Work instructions> The lines to copy are those in the listing below that contain the word "findSmallest".

+++ Supplied entries

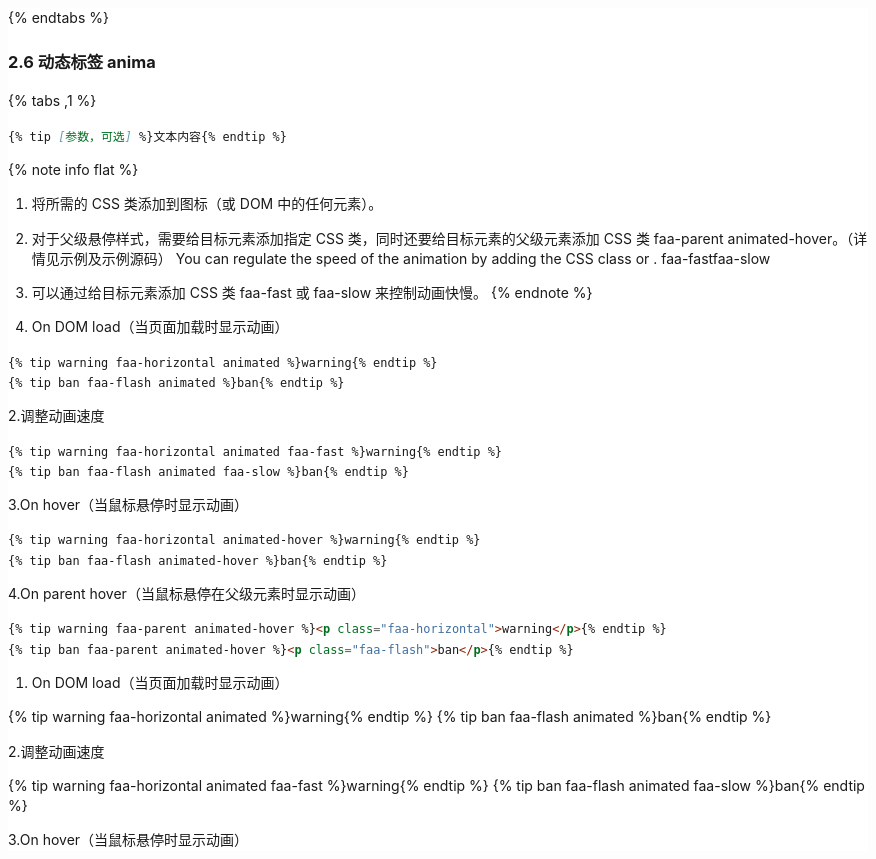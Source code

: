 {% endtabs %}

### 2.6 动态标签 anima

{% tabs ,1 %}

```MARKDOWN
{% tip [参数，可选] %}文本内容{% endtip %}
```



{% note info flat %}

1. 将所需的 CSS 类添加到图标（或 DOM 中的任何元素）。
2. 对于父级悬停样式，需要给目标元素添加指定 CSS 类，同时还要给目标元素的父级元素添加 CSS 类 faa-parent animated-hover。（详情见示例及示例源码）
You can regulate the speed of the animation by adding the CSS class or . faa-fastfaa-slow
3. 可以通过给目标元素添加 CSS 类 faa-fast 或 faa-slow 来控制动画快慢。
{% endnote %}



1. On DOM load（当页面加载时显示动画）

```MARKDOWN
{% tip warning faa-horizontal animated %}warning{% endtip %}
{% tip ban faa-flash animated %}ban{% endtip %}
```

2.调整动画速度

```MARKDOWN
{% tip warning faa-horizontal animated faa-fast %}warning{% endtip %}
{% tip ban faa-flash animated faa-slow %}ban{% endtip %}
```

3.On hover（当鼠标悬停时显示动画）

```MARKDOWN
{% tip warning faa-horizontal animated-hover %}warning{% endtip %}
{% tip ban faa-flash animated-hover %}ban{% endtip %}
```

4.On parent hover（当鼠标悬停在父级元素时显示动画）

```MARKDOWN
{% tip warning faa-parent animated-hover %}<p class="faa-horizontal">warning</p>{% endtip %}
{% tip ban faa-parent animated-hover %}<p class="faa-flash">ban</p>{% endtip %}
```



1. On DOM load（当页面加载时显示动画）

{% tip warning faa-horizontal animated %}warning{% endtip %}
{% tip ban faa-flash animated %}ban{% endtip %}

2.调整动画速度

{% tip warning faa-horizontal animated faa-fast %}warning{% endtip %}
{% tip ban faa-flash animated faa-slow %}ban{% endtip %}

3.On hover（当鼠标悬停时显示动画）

++++++
+++ Supplied entries

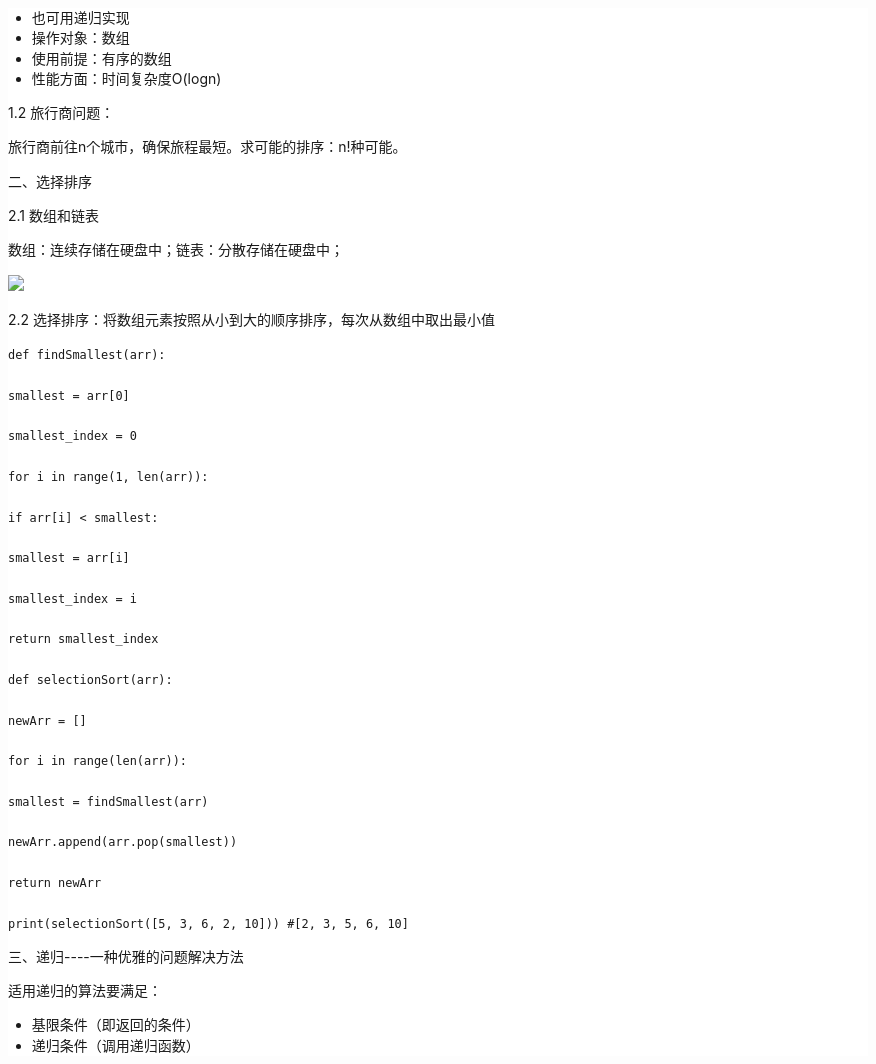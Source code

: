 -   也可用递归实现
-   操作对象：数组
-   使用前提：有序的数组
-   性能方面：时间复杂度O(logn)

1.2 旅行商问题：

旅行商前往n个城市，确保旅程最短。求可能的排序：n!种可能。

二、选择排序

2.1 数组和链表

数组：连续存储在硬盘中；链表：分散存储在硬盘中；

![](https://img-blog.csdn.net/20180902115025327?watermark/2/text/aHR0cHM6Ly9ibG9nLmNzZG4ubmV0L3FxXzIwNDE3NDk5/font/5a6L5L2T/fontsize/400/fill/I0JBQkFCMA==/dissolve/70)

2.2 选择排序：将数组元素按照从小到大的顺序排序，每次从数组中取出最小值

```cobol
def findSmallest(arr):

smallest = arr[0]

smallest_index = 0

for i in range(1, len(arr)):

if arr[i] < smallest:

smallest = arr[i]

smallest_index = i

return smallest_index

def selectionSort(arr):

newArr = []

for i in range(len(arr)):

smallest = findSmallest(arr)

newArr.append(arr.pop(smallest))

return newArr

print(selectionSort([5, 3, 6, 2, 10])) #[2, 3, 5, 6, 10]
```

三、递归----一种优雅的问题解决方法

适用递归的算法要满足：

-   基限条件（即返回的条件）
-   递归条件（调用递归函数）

++++++

Task result>
def findSmallest(arr):
smallest = findSmallest(arr)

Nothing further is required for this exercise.